**Brief:**
Copy every line of the data in which the word "each" occurs.
==== Record excerpts
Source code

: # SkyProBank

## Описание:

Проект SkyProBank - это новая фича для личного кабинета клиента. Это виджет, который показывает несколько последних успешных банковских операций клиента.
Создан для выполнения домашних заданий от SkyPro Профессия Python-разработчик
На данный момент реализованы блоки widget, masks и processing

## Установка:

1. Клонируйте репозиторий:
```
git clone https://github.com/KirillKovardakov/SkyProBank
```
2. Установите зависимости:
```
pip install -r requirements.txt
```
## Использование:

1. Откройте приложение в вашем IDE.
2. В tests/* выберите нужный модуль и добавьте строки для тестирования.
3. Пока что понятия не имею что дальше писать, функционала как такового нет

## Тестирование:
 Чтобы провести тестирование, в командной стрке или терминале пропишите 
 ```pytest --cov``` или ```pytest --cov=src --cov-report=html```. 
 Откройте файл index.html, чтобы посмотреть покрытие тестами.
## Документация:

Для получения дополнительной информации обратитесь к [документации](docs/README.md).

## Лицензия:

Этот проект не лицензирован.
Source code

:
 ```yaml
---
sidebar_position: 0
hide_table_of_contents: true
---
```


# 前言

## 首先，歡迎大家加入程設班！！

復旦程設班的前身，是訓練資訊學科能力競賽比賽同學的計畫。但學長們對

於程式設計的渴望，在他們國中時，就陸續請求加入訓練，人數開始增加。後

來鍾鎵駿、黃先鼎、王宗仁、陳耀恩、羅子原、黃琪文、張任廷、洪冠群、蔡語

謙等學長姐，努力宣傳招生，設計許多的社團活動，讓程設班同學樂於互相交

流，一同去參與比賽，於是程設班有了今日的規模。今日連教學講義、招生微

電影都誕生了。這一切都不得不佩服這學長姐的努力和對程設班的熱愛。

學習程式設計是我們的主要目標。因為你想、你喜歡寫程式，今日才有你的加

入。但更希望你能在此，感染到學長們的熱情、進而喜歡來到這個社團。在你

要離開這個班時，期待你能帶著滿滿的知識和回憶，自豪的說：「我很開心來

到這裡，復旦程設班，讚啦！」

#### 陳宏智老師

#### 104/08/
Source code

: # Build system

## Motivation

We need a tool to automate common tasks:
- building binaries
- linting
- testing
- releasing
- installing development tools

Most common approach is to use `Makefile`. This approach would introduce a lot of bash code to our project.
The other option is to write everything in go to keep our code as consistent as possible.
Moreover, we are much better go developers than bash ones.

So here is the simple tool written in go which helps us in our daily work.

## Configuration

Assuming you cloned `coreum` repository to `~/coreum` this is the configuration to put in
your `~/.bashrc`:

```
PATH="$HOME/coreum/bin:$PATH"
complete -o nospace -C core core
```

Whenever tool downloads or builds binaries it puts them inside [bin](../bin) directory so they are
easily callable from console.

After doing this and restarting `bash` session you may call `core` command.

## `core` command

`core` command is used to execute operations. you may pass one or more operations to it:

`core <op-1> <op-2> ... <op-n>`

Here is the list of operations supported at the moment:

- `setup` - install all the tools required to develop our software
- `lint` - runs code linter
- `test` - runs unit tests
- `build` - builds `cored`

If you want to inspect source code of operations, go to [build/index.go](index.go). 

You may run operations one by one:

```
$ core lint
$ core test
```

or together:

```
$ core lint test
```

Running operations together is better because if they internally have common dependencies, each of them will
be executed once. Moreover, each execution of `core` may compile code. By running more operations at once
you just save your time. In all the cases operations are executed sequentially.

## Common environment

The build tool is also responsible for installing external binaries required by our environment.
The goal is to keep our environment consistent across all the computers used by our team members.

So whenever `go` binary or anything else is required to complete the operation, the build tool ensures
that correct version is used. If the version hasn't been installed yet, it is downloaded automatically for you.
========
**Completed exercise:**
Running operations together is better because if they internally have common dependencies, each of them will
be executed once. Moreover, each execution of `core` may compile code. By running more operations at once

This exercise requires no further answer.